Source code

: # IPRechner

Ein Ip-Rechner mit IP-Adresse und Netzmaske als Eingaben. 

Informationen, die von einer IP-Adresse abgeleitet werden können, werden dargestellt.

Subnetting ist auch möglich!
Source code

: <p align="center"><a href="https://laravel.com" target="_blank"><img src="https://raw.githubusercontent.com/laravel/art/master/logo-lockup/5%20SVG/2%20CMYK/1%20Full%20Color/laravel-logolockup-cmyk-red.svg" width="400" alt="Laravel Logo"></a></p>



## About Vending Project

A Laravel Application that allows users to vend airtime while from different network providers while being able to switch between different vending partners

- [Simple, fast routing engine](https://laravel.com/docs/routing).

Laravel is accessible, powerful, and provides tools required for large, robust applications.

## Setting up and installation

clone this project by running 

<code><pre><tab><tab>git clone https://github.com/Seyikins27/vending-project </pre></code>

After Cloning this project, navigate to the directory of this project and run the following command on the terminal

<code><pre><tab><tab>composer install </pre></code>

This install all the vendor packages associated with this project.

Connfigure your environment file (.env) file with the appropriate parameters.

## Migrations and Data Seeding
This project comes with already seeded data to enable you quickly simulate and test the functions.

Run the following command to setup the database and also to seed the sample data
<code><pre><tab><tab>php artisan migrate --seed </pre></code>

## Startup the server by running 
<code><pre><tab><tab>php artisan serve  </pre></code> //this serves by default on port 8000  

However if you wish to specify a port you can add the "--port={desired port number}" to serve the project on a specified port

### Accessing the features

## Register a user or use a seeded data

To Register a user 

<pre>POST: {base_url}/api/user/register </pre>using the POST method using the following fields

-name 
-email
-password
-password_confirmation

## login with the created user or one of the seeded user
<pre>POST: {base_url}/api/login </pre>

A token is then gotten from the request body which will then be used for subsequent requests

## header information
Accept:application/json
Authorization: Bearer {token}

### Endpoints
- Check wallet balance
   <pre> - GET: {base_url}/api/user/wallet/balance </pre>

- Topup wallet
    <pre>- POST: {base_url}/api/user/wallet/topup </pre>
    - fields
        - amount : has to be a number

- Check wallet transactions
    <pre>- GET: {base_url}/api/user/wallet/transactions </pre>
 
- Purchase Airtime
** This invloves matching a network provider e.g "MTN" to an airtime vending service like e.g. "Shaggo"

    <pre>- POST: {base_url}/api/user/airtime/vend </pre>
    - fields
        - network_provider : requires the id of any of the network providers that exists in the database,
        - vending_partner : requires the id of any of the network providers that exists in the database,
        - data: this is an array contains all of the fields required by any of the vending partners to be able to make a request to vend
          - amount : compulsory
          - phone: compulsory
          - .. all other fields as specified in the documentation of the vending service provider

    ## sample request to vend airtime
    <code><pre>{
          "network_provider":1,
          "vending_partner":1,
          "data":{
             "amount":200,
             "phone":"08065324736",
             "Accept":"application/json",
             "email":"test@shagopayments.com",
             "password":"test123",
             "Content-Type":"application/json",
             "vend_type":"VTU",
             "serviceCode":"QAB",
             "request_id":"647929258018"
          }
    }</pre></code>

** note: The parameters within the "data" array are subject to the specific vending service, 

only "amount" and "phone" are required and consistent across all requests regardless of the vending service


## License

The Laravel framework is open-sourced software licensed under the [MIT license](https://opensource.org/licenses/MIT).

________________________

• AIM OF THE EXERCISE: In the material above, how many lines have the word "requires"? Give that number and nothing else.

• WRITTEN ANSWER: 2